**** RECORDS PROVIDED ****
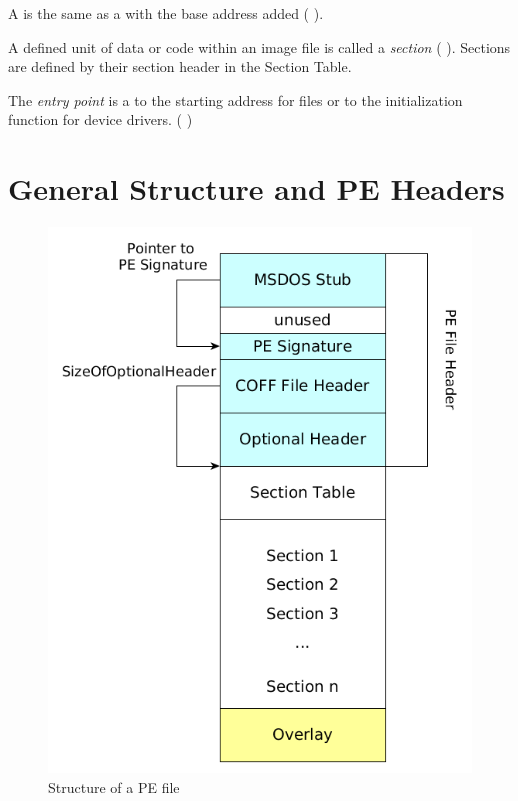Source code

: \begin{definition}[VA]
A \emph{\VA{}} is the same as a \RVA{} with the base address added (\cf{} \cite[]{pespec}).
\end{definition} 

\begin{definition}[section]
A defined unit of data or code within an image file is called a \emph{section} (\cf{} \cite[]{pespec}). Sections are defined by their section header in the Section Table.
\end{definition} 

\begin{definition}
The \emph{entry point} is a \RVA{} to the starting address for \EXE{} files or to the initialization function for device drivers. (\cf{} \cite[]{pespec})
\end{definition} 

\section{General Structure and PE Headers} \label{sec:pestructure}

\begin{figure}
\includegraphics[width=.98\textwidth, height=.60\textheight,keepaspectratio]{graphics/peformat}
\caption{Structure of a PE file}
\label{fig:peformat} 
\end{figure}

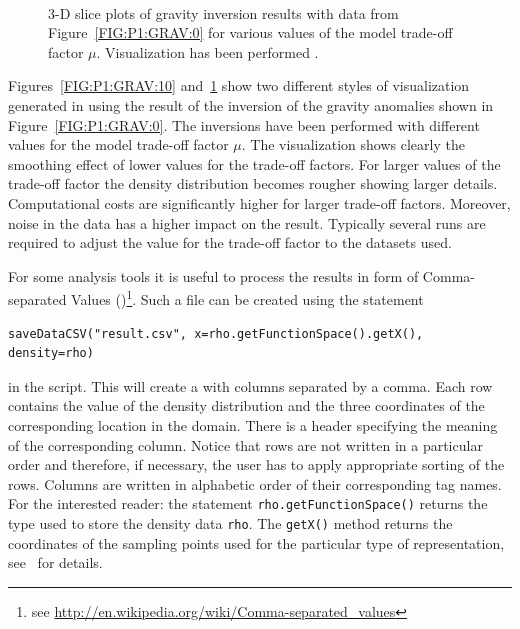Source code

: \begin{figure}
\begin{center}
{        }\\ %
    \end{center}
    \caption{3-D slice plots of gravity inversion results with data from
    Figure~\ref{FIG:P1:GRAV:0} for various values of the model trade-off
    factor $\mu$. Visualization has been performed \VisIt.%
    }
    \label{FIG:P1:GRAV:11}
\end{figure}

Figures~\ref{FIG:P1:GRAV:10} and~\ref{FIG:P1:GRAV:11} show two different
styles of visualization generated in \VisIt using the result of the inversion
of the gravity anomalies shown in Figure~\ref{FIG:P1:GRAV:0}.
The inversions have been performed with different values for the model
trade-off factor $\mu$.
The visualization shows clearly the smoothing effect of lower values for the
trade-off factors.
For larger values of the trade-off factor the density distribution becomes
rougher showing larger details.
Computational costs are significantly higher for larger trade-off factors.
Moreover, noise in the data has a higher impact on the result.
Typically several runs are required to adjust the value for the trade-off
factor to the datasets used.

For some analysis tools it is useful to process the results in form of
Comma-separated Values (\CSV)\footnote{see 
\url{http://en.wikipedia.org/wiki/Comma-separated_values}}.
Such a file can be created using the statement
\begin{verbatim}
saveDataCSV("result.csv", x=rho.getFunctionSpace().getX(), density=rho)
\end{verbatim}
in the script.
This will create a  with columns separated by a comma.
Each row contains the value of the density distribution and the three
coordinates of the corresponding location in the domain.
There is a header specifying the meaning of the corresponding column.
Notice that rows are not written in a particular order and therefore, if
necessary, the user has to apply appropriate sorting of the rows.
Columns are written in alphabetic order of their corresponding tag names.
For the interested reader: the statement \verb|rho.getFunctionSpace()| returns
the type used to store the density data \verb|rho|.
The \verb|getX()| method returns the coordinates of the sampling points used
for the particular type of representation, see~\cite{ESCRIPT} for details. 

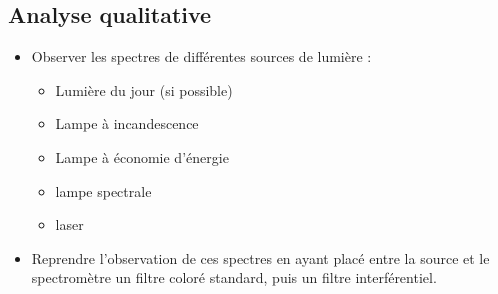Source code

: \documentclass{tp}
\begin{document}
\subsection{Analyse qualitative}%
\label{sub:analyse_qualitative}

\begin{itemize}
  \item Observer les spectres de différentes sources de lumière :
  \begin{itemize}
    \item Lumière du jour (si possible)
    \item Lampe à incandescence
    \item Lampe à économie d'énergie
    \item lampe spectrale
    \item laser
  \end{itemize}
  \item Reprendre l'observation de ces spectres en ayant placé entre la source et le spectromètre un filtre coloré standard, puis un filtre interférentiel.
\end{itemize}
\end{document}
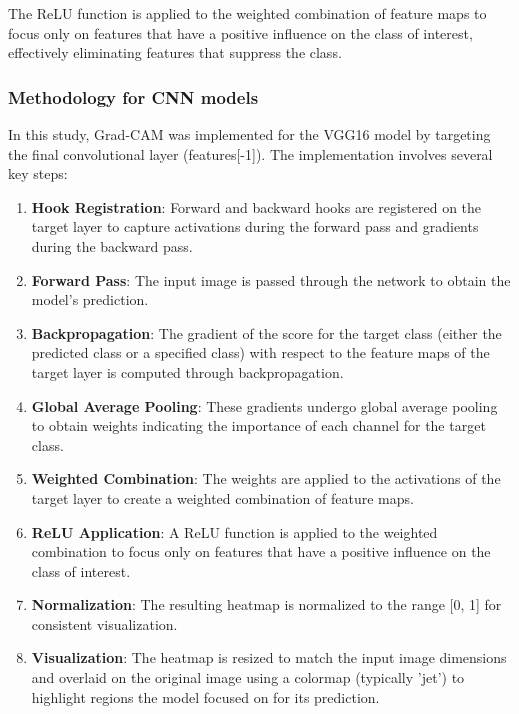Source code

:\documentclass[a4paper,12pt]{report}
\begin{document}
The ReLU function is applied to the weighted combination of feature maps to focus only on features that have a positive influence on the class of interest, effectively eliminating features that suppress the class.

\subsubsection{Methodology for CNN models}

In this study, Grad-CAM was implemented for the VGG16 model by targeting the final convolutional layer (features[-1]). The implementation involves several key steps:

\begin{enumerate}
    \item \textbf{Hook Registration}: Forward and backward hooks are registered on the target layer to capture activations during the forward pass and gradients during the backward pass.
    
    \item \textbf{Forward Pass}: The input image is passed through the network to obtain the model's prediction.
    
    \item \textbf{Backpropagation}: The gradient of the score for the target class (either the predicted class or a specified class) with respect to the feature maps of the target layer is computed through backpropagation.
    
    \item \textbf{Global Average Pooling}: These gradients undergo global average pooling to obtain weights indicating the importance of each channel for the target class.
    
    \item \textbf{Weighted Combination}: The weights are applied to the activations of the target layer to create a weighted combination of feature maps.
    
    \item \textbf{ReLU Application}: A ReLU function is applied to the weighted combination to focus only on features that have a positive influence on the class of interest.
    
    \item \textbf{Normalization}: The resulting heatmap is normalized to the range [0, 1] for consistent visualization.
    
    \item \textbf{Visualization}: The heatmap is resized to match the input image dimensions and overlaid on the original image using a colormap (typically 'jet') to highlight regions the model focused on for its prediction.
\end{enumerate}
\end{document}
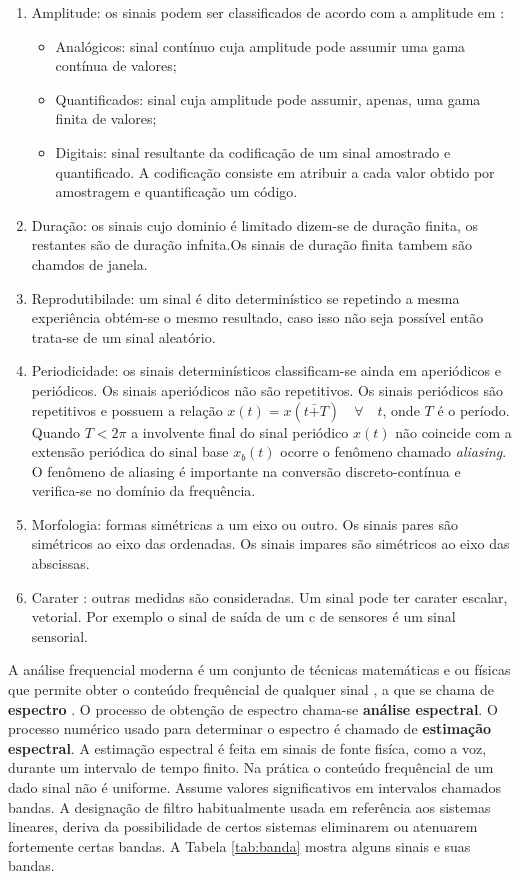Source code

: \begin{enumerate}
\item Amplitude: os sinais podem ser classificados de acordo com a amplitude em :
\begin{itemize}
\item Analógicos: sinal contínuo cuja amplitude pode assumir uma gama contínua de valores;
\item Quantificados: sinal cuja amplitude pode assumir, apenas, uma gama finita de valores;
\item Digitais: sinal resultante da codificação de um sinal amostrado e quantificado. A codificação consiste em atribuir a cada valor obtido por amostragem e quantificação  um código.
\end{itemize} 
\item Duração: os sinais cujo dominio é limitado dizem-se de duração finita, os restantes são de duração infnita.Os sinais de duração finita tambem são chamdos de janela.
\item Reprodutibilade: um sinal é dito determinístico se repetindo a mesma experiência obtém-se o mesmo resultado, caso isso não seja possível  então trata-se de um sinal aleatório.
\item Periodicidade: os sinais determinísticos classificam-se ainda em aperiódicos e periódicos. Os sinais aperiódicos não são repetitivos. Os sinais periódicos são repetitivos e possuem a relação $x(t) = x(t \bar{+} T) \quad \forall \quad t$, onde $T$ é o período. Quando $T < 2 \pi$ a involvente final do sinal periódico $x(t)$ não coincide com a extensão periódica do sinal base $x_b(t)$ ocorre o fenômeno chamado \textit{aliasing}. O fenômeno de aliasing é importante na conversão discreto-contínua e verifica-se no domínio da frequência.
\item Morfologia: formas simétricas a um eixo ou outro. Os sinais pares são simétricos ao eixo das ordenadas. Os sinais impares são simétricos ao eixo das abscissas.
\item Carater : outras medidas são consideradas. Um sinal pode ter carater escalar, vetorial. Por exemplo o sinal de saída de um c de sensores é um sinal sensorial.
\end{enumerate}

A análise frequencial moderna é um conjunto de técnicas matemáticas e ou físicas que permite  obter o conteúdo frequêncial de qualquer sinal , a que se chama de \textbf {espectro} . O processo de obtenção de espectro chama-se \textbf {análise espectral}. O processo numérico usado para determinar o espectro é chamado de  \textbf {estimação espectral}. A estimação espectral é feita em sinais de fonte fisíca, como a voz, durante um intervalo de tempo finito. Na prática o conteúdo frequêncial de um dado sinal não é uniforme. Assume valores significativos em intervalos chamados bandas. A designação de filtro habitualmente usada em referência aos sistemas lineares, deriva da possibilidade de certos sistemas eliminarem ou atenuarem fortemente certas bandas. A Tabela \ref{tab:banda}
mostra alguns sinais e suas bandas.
****
INSTRUCTIONS FOR THE TASK:
Note each line above that contains "enumerate" and copy it out.

REPLY:
\begin{enumerate}
\end{enumerate}
: \begin{enumerate}
\end{enumerate}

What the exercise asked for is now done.